### Problem details
Every entry, from the first line to the last, should be output exactly.

### Dataset records
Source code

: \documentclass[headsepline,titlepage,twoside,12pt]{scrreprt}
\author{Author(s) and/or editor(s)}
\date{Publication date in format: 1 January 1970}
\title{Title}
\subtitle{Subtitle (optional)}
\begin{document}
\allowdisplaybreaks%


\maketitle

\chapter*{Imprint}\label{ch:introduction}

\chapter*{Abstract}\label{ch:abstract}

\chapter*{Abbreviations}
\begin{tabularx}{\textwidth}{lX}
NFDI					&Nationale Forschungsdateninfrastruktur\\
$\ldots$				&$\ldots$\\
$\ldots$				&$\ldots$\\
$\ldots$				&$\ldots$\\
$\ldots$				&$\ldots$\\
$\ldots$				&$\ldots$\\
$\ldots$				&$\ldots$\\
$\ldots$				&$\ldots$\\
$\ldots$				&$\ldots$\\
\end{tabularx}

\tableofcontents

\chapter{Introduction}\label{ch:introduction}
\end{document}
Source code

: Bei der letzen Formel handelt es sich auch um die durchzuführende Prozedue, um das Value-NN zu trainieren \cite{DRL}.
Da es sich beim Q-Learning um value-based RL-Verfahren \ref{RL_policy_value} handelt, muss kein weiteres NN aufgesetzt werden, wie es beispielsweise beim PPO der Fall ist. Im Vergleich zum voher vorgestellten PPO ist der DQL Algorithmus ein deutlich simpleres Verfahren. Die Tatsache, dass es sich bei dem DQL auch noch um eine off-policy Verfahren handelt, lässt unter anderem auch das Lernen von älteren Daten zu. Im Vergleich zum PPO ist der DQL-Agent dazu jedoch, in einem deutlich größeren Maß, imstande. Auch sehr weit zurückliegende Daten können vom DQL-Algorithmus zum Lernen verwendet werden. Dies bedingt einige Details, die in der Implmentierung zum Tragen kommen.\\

### Result
Source code

: \documentclass[headsepline,titlepage,twoside,12pt]{scrreprt}
\author{Author(s) and/or editor(s)}
\date{Publication date in format: 1 January 1970}
\title{Title}
\subtitle{Subtitle (optional)}
\begin{document}
\allowdisplaybreaks%


\maketitle

\chapter*{Imprint}\label{ch:introduction}

\chapter*{Abstract}\label{ch:abstract}

\chapter*{Abbreviations}
\begin{tabularx}{\textwidth}{lX}
NFDI					&Nationale Forschungsdateninfrastruktur\\
$\ldots$				&$\ldots$\\
$\ldots$				&$\ldots$\\
$\ldots$				&$\ldots$\\
$\ldots$				&$\ldots$\\
$\ldots$				&$\ldots$\\
$\ldots$				&$\ldots$\\
$\ldots$				&$\ldots$\\
$\ldots$				&$\ldots$\\
\end{tabularx}

\tableofcontents

\chapter{Introduction}\label{ch:introduction}
\end{document}
Source code

: Bei der letzen Formel handelt es sich auch um die durchzuführende Prozedue, um das Value-NN zu trainieren \cite{DRL}.
Da es sich beim Q-Learning um value-based RL-Verfahren \ref{RL_policy_value} handelt, muss kein weiteres NN aufgesetzt werden, wie es beispielsweise beim PPO der Fall ist. Im Vergleich zum voher vorgestellten PPO ist der DQL Algorithmus ein deutlich simpleres Verfahren. Die Tatsache, dass es sich bei dem DQL auch noch um eine off-policy Verfahren handelt, lässt unter anderem auch das Lernen von älteren Daten zu. Im Vergleich zum PPO ist der DQL-Agent dazu jedoch, in einem deutlich größeren Maß, imstande. Auch sehr weit zurückliegende Daten können vom DQL-Algorithmus zum Lernen verwendet werden. Dies bedingt einige Details, die in der Implmentierung zum Tragen kommen.\\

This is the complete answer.